__TASK ITEM__.
Gather, from the listing beneath this task, every line holding the string "local".
* * * * * * *
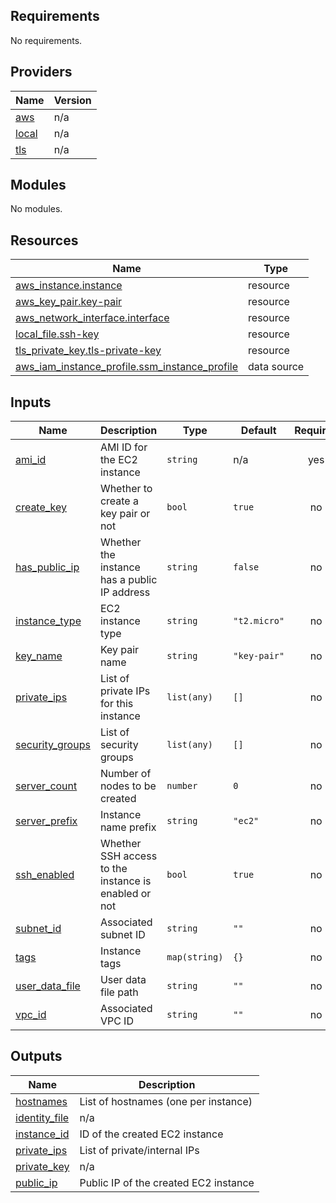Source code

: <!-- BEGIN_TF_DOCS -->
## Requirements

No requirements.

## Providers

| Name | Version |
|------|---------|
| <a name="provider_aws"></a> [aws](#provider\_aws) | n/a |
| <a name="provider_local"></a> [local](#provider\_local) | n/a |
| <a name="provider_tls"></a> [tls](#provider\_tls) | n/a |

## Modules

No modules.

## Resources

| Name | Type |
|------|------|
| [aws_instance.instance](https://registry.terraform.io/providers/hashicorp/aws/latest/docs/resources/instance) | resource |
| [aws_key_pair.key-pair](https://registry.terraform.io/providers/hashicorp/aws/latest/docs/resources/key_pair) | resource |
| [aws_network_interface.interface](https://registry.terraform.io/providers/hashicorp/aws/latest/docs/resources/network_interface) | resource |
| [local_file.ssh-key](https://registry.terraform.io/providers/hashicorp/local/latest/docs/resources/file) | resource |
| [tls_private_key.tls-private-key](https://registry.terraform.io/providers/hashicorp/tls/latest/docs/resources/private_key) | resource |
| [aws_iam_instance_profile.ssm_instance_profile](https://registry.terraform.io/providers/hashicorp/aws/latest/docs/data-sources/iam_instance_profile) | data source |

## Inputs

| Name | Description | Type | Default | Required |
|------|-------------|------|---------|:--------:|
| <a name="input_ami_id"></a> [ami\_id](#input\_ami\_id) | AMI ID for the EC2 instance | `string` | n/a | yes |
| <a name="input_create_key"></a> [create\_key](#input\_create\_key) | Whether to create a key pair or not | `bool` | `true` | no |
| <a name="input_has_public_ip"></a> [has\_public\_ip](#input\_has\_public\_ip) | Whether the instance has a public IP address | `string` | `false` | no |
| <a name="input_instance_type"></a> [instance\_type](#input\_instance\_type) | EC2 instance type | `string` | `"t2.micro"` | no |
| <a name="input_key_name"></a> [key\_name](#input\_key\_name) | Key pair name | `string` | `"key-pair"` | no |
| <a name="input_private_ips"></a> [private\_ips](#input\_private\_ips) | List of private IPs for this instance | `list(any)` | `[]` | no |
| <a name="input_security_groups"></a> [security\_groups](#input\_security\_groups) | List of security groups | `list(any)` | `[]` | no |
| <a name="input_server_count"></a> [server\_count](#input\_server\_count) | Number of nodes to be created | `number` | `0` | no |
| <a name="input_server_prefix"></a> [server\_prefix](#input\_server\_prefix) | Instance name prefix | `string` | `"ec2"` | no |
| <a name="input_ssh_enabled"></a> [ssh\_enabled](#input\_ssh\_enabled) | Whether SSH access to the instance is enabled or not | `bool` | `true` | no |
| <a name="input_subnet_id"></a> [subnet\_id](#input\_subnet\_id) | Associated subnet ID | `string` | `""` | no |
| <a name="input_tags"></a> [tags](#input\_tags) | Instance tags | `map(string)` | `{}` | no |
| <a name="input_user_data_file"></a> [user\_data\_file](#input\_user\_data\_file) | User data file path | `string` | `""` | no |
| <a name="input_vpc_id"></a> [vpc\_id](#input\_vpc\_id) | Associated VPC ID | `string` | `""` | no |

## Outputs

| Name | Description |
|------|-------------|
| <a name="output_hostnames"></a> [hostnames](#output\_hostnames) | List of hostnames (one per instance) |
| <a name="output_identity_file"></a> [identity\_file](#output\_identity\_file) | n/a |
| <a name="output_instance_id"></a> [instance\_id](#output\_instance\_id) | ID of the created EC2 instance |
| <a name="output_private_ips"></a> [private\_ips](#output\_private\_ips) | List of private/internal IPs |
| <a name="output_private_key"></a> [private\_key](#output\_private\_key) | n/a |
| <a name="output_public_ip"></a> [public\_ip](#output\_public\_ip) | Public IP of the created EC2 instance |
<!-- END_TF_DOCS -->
* * * * * * *
__RESPONSE TO THE TASK__.
| <a name="provider_local"></a> [local](#provider\_local) | n/a |
| [local_file.ssh-key](https://registry.terraform.io/providers/hashicorp/local/latest/docs/resources/file) | resource |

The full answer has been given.